Experts say there are two important things for insurers to consider. One, they are insuring the right segment of people. Two, they are insuring them for the value they are worth. Pawan Mahajan, Head of Underwriting, Bajaj Allianz Life Insurance, agrees. "In addition to detailed medical examinations for high-risk cases, insurers may also rely on getting surrogate information like credit bureau ratings and social media feed for high-risk propositions."


Insurers are also expected to come out with innovative products to meet the expectations surrounding the possible emergence of new and innovative distribution models. Says Deepak Mittal, CEO, Edelweiss Tokio Life: "The draft guidelines for e-commerce companies have already been kicked off. This will challenge the insurance companies and it could lead to some interesting innovative developments."
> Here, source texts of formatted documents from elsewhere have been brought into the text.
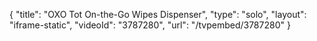 {
    "title": "OXO Tot On-the-Go Wipes Dispenser",
    "type": "solo",
    "layout": "iframe-static",
    "videoId": "3787280",
    "url": "\/tvpembed\/3787280"
} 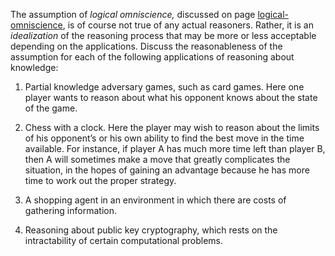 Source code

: 

The assumption of <i>logical omniscience,</i> discussed on
page <a class="pageRef" title="" href="#">logical-omniscience</a>, is of course not true of any actual reasoners.
Rather, it is an <i>idealization</i> of the reasoning process
that may be more or less acceptable depending on the applications.
Discuss the reasonableness of the assumption for each of the following
applications of reasoning about knowledge:<br>

1.  Partial knowledge adversary games, such as card games. Here one
    player wants to reason about what his opponent knows about the state
    of the game.<br>

2.  Chess with a clock. Here the player may wish to reason about the
    limits of his opponent’s or his own ability to find the best move in
    the time available. For instance, if player A has much more time
    left than player B, then A will sometimes make a move that greatly
    complicates the situation, in the hopes of gaining an advantage
    because he has more time to work out the proper strategy.<br>

3.  A shopping agent in an environment in which there are costs of
    gathering information.<br>

4.  Reasoning about public key cryptography, which rests on the
    intractability of certain computational problems.
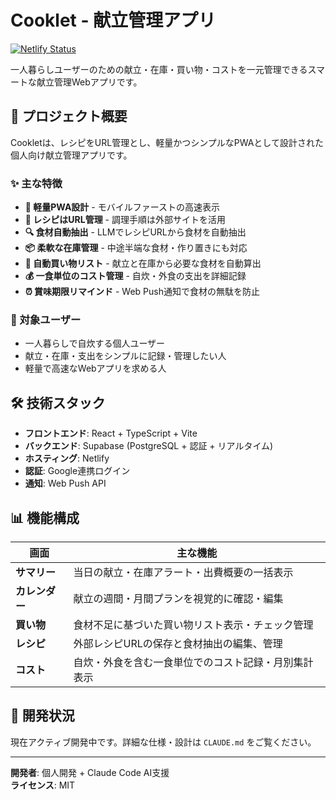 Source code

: # Cooklet - 献立管理アプリ

[![Netlify Status](https://api.netlify.com/api/v1/badges/db36edf2-03ed-4b35-a7ee-9c515a59333b/deploy-status)](https://app.netlify.com/projects/cooklet/deploys)

一人暮らしユーザーのための献立・在庫・買い物・コストを一元管理できるスマートな献立管理Webアプリです。

## 🎯 プロジェクト概要

Cookletは、レシピをURL管理とし、軽量かつシンプルなPWAとして設計された個人向け献立管理アプリです。

### ✨ 主な特徴

- **📱 軽量PWA設計** - モバイルファーストの高速表示
- **🔗 レシピはURL管理** - 調理手順は外部サイトを活用
- **🔍 食材自動抽出** - LLMでレシピURLから食材を自動抽出
- **📦 柔軟な在庫管理** - 中途半端な食材・作り置きにも対応
- **🛒 自動買い物リスト** - 献立と在庫から必要な食材を自動算出
- **💰 一食単位のコスト管理** - 自炊・外食の支出を詳細記録
- **⏰ 賞味期限リマインド** - Web Push通知で食材の無駄を防止

### 🎯 対象ユーザー

- 一人暮らしで自炊する個人ユーザー
- 献立・在庫・支出をシンプルに記録・管理したい人
- 軽量で高速なWebアプリを求める人

## 🛠️ 技術スタック

- **フロントエンド**: React + TypeScript + Vite
- **バックエンド**: Supabase (PostgreSQL + 認証 + リアルタイム)
- **ホスティング**: Netlify
- **認証**: Google連携ログイン
- **通知**: Web Push API

## 📊 機能構成

| 画面 | 主な機能 |
|------|----------|
| **サマリー** | 当日の献立・在庫アラート・出費概要の一括表示 |
| **カレンダー** | 献立の週間・月間プランを視覚的に確認・編集 |
| **買い物** | 食材不足に基づいた買い物リスト表示・チェック管理 |
| **レシピ** | 外部レシピURLの保存と食材抽出の編集、管理 |
| **コスト** | 自炊・外食を含む一食単位でのコスト記録・月別集計表示 |

## 🚀 開発状況

現在アクティブ開発中です。詳細な仕様・設計は `CLAUDE.md` をご覧ください。

---

**開発者**: 個人開発 + Claude Code AI支援  
**ライセンス**: MIT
Arijit Basu, MD and CEO, SBI Life Insurance, echoes similar views. "Multi distribution channels will allow for a more customised approach and this will increase penetration through new modes of distribution, such as direct, Internet and telemarketing," he says, adding that increased levels of customisation through product innovation will result in a more personal association between the customer and the company.


Insurers are also expected to launch products that are easy to understand, including pension schemes that, at present, lack focus. "As the population grows older and they learn to start providing for their retired years early, consumers would slowly expect innovation in pension, annuity products and introduction of long-term care products that are prevalent in western markets," says Mittal. TECHNOLOGY Experts say a lot of disruptive innovation through data analytics and good governance practices will be required to identify fraudulent cases. Cases have been frequently reported where fake callers identify themselves as agents ask policyholders to either cancel their policy or pay cash for renewing them.
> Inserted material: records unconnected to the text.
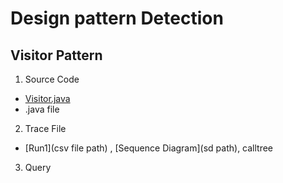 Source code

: # Design pattern Detection

## Visitor Pattern

  1. Source Code
   - [Visitor.java](src/Observer/Visitor.java)
   - .java file
    
  2. Trace File 
   - [Run1](csv file path) , [Sequence Diagram](sd path), calltree
   
  3. Query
"Vigilance within the industry has led the regulators to consider on-boarding various information from intelligence agencies, such as Lexis Nexis and CIBIL, and this could lead to some changes in the risk management practices that organisations follow," says Mittal. The sector has adopted technology to enhance customer experience, from issuance of policies to servicing of claims. "In SBI Life, we are moving to tab-based assisted sales. KYC (know your customer) and other documents can be uploaded and an in-built need analysis calculator will evaluate the most suitable product for the customer. The process efficiency improves significantly," says Basu.
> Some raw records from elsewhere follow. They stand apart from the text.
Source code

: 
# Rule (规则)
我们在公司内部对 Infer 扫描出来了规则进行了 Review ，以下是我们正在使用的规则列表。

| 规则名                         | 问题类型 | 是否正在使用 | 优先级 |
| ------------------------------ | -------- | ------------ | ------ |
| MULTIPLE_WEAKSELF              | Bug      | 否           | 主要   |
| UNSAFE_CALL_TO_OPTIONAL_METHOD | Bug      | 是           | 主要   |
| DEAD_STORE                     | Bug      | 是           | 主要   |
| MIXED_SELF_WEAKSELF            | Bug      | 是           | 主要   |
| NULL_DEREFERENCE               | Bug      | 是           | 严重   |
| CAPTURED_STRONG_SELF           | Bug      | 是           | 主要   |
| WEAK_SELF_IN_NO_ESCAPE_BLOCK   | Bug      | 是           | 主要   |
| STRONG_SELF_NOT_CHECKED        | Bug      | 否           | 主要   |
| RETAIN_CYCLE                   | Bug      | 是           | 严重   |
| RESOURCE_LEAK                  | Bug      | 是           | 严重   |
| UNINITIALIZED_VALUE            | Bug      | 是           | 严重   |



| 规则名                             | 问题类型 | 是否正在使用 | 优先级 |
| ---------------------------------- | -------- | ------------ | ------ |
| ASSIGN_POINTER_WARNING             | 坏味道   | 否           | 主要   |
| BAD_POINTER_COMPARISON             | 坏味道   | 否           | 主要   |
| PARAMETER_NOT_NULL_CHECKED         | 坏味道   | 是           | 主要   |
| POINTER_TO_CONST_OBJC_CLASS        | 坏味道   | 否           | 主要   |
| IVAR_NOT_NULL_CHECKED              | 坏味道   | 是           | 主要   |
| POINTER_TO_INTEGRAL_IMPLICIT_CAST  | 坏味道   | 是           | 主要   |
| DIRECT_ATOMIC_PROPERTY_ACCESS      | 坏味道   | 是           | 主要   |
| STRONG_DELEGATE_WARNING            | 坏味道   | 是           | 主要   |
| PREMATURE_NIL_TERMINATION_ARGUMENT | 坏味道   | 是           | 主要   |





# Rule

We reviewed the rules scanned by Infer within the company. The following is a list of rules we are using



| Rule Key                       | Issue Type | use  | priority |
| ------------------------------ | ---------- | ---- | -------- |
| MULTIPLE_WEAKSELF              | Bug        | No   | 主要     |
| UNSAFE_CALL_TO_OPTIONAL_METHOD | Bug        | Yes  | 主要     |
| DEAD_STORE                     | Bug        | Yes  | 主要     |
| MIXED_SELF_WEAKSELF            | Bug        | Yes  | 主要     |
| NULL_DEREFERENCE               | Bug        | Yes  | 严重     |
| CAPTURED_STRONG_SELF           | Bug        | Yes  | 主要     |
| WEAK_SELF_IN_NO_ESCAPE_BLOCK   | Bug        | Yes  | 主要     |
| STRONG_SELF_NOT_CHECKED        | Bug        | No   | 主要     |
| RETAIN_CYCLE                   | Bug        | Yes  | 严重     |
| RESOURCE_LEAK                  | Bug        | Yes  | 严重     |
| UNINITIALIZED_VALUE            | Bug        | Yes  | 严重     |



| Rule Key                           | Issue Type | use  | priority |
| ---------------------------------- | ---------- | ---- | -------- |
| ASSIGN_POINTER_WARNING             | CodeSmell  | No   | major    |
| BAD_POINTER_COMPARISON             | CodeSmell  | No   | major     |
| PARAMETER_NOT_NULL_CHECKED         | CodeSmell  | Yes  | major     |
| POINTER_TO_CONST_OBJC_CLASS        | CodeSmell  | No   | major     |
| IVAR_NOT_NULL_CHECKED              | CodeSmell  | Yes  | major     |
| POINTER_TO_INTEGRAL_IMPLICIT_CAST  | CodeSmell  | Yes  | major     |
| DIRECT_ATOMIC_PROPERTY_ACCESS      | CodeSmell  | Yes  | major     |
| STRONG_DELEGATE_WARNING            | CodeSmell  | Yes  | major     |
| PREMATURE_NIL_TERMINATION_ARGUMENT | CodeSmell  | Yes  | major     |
The health insurance industry has been among the fastest growing segments, and may see more customised products to cash in on the growth prospects. Says Bhaskar Jyoti Sarma, MD and CEO, SBI General Insurance: "We expect to see more insurance companies coming up with more customisable products and disease-specific covers." At present, only a handful of companies offer disease-specific plans. Sarma says wellness is another aspect which is at a nascent stage and would defi nitely witness huge demand. Disease management through incentive based programmes is also expected to gain popularity.


Digitisation will provide the much-needed boost to health insurance. Experts believe technology-based disease management may not be too far away. Says Sarma: "Maintaining online accounts with unique identification would be one of the big game changers in the health insurance industry. Every customer will be able to maintain all the policies in one account. He or she will also be able to have all his medical records and history in digital format and share with any insurance company." Digitisation of records will also help insurers to price their products better based on the medical history of a client. As the year rolls by, the industry will definitely have to strive for better customer experience before they can expand and reach out to more people.